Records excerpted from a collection
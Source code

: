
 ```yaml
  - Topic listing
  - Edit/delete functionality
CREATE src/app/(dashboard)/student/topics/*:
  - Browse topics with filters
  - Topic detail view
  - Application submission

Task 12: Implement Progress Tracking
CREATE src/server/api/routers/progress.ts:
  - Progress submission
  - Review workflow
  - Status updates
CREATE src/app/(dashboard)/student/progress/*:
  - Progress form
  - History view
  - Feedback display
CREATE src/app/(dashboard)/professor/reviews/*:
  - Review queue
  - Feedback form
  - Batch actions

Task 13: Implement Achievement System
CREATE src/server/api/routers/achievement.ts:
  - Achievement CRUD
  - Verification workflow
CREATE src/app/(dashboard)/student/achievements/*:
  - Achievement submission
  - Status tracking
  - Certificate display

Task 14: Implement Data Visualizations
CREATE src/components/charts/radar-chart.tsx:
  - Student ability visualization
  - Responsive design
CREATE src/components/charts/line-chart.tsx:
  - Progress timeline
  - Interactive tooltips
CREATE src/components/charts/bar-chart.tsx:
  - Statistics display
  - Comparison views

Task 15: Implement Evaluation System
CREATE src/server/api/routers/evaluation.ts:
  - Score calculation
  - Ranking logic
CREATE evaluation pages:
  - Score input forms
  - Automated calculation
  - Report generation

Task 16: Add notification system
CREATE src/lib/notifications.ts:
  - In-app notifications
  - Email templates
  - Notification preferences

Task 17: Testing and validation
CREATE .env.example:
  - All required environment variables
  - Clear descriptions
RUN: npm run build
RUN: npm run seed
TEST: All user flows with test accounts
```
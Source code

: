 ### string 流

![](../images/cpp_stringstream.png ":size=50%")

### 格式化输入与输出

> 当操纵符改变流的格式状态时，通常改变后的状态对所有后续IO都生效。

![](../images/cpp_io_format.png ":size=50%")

Work task: The required response is a complete, exact copy of the records.

Answer to this task:
Source code

:
 ```yaml
  - Topic listing
  - Edit/delete functionality
CREATE src/app/(dashboard)/student/topics/*:
  - Browse topics with filters
  - Topic detail view
  - Application submission

Task 12: Implement Progress Tracking
CREATE src/server/api/routers/progress.ts:
  - Progress submission
  - Review workflow
  - Status updates
CREATE src/app/(dashboard)/student/progress/*:
  - Progress form
  - History view
  - Feedback display
CREATE src/app/(dashboard)/professor/reviews/*:
  - Review queue
  - Feedback form
  - Batch actions

Task 13: Implement Achievement System
CREATE src/server/api/routers/achievement.ts:
  - Achievement CRUD
  - Verification workflow
CREATE src/app/(dashboard)/student/achievements/*:
  - Achievement submission
  - Status tracking
  - Certificate display

Task 14: Implement Data Visualizations
CREATE src/components/charts/radar-chart.tsx:
  - Student ability visualization
  - Responsive design
CREATE src/components/charts/line-chart.tsx:
  - Progress timeline
  - Interactive tooltips
CREATE src/components/charts/bar-chart.tsx:
  - Statistics display
  - Comparison views

Task 15: Implement Evaluation System
CREATE src/server/api/routers/evaluation.ts:
  - Score calculation
  - Ranking logic
CREATE evaluation pages:
  - Score input forms
  - Automated calculation
  - Report generation

Task 16: Add notification system
CREATE src/lib/notifications.ts:
  - In-app notifications
  - Email templates
  - Notification preferences

Task 17: Testing and validation
CREATE .env.example:
  - All required environment variables
  - Clear descriptions
RUN: npm run build
RUN: npm run seed
TEST: All user flows with test accounts
```
Source code

: ### string 流

![](../images/cpp_stringstream.png ":size=50%")

### 格式化输入与输出

> 当操纵符改变流的格式状态时，通常改变后的状态对所有后续IO都生效。

![](../images/cpp_io_format.png ":size=50%")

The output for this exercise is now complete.